As I traveled, I thought about a particular piece of Egyptian history. In 1954, the year Gen. Abdel Fatah al-Sissi was born, the late Gamal Abdel Nasser was targeted by an assassination attempt. In Alexandria, a Muslim Brotherhood member fired eight shots, missing Nasser and injuring one of his guards.
I arrived at my destination still lost in thought. On the seventh floor, a cautious employee received me and asked why I was visiting. I must have said I was going to try to explain the current situation in a rational manner, which is not easy.
Have a seat, please, he said.
Inside the studios, footage of protests and shootings was mixed with similar sounds coming from downstairs, where Muslim Brotherhood militias were surrounding the radio and TV building and clashing violently with protesters opposed to ousted president Mohammed Morsi.
I left my chair and walked to the thick glass window that was covered in black cloth, to try and observe them: Muslim Brotherhood militia members were wearing shields and helmets to protect themselves from the bullets and birdshot raining down on them from the Sixth of October bridge.
In the past few days, I had been keen to use my little camera to document what was going on around me: the masses of people who flooded to the streets around Ittihadiya, the presidential palace, where Morsi had been working before the June 30 deadline that protesters had given the president to leave office. Car horns played a symphony of joy, which mixed with the sounds of the vuvuzela — normally saved for when Egypt wins the African Cup of Nations — as if the departure of Morsi was a closed case.
I filmed the army jets flying over, covered with green lasers shining from the hands of the protesters who were carrying Egyptian flags and photos of the not-yet-ousted president underlined with “Go out,” or “No to the Muslim Brotherhood president.”
Now you can listen to chants mixed with vuvuzela, smell the grilled corn and the black tea; a festival as if celebrating Hitler’s departure.
On July 2, we took pictures of the graffiti on the palace wall and moved to a nearby coffee shop to watch Morsi’s speech. It was directed at his supporters, seeming to ignore millions of Egyptians, threatening massive chaos if he is ousted, and repeating the word legitimacy over and over (I wonder what Freud would say about that?).

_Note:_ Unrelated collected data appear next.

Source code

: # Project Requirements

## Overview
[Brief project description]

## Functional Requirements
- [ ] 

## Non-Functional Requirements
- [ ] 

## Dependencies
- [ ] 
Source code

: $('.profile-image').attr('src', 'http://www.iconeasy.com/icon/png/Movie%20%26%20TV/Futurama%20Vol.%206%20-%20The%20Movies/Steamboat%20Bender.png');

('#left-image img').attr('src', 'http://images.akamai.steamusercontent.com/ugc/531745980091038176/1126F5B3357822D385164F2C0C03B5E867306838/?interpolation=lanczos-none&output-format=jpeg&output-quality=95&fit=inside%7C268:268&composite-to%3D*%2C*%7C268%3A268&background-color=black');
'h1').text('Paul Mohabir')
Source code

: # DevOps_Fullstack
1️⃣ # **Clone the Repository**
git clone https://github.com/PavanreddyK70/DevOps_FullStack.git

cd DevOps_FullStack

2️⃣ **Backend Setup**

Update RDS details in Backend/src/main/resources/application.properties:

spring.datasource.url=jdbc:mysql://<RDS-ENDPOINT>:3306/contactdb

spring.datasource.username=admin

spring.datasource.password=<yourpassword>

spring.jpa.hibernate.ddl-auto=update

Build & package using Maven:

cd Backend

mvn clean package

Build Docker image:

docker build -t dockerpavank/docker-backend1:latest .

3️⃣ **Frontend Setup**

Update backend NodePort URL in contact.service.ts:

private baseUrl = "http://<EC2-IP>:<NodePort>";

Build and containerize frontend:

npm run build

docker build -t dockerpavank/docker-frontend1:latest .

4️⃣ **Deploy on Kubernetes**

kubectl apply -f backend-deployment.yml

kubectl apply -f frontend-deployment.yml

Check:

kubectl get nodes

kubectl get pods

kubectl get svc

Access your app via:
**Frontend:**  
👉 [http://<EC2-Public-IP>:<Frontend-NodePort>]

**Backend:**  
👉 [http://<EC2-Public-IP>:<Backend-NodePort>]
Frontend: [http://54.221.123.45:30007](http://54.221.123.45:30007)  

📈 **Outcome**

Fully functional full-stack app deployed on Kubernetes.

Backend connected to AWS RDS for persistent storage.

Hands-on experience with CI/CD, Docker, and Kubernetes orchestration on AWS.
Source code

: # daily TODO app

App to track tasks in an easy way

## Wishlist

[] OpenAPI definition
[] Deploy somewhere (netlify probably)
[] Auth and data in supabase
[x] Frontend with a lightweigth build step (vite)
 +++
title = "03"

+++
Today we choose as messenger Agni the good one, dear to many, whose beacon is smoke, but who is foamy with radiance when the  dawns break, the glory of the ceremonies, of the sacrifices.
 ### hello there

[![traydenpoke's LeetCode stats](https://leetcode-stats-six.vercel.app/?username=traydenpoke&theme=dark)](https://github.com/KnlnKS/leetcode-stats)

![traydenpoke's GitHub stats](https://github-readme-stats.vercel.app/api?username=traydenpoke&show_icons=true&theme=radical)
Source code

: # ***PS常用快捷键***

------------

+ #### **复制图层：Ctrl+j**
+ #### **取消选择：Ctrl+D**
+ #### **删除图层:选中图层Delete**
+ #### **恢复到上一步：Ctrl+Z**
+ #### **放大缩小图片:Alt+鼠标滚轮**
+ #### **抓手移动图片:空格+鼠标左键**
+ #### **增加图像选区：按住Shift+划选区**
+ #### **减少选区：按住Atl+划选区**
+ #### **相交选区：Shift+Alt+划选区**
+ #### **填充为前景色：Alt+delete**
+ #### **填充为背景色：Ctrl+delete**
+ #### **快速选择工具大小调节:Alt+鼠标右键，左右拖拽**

“Ahmed, can you hear me?” The question brought me to the future, to the darkness, bullets and ambulance sirens.
“You will be on air in a few seconds.”
I was in another flashback. To Wednesday night. All eyes were glued to the screens, in total silence, with flags swaying slightly in the tender air. The deep voice of al-Sissi announced the temporary halt of the constitution and the appointment of the president of the constitutional court to lead the country in a transitional period.
Everyone was cheering; some were praying, thanking God. Civilians joined soldiers and officers in singing the Egyptian national anthem.
“Ahmed, you are on air.”
I don’t know what I said. Did I say I am against the death of anyone, whether he is with or against me? Did I say it is a win-win or a lose-lose situation?
I finished the interview in a few minutes and left the building. In few hundred yards, I melted into the protesters in Tahrir Square. I hoped then — and continue to hope, even as the violence escalates — that the army will not let us down.
Al-Aidy is the author of the novel “Being Abbas el Abd.” This essay was translated from Arabic by Nermin Abdelrahman.